#### WHAT TO PRODUCE:
Please quote exactly the opening lines of the data, from the first line to the one where "Haushofer and Shapiro demonstrate" appears.
*****
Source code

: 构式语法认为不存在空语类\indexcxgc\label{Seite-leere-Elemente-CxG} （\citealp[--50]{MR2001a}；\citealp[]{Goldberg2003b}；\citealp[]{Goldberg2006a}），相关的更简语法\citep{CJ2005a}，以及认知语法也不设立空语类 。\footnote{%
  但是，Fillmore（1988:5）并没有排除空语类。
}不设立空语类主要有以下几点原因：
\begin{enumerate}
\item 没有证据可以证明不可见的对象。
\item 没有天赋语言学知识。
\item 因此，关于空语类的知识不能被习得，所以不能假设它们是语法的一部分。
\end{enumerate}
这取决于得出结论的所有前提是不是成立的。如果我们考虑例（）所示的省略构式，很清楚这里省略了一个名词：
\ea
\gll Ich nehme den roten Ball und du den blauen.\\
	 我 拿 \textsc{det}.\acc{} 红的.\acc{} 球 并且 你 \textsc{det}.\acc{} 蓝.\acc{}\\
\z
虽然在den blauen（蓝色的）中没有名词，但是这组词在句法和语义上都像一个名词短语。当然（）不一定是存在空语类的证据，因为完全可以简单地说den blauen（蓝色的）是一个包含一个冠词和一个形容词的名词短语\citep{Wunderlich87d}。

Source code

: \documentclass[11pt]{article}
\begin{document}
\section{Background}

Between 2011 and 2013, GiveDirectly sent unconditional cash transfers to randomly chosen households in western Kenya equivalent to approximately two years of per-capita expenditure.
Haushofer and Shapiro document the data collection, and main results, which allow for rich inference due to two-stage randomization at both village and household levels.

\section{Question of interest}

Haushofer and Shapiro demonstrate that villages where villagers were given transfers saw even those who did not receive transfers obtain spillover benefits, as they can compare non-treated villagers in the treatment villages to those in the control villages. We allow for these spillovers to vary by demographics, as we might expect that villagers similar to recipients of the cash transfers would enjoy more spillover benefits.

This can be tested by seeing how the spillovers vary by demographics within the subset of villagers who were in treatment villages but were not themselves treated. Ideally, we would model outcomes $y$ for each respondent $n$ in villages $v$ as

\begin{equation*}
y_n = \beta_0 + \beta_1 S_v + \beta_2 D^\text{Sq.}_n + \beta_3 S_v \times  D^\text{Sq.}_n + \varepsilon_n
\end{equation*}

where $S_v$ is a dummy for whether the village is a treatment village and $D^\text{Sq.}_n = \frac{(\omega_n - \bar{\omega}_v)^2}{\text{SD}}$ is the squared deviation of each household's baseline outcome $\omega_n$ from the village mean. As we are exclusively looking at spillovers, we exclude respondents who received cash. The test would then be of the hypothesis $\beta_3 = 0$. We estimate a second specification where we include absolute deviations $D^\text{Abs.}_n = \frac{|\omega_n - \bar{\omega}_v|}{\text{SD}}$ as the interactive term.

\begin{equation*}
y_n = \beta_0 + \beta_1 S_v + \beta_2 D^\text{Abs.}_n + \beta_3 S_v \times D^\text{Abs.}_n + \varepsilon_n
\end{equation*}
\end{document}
*****
#### COMPLETED EXERCISE:
Source code

: 构式语法认为不存在空语类\indexcxgc\label{Seite-leere-Elemente-CxG} （\citealp[--50]{MR2001a}；\citealp[]{Goldberg2003b}；\citealp[]{Goldberg2006a}），相关的更简语法\citep{CJ2005a}，以及认知语法也不设立空语类 。\footnote{%
  但是，Fillmore（1988:5）并没有排除空语类。
}不设立空语类主要有以下几点原因：
\begin{enumerate}
\item 没有证据可以证明不可见的对象。
\item 没有天赋语言学知识。
\item 因此，关于空语类的知识不能被习得，所以不能假设它们是语法的一部分。
\end{enumerate}
这取决于得出结论的所有前提是不是成立的。如果我们考虑例（）所示的省略构式，很清楚这里省略了一个名词：
\ea
\gll Ich nehme den roten Ball und du den blauen.\\
	 我 拿 \textsc{det}.\acc{} 红的.\acc{} 球 并且 你 \textsc{det}.\acc{} 蓝.\acc{}\\
\z
虽然在den blauen（蓝色的）中没有名词，但是这组词在句法和语义上都像一个名词短语。当然（）不一定是存在空语类的证据，因为完全可以简单地说den blauen（蓝色的）是一个包含一个冠词和一个形容词的名词短语\citep{Wunderlich87d}。

Source code

: \documentclass[11pt]{article}
\begin{document}
\section{Background}

Between 2011 and 2013, GiveDirectly sent unconditional cash transfers to randomly chosen households in western Kenya equivalent to approximately two years of per-capita expenditure.
Haushofer and Shapiro document the data collection, and main results, which allow for rich inference due to two-stage randomization at both village and household levels.

\section{Question of interest}

Haushofer and Shapiro demonstrate that villages where villagers were given transfers saw even those who did not receive transfers obtain spillover benefits, as they can compare non-treated villagers in the treatment villages to those in the control villages. We allow for these spillovers to vary by demographics, as we might expect that villagers similar to recipients of the cash transfers would enjoy more spillover benefits.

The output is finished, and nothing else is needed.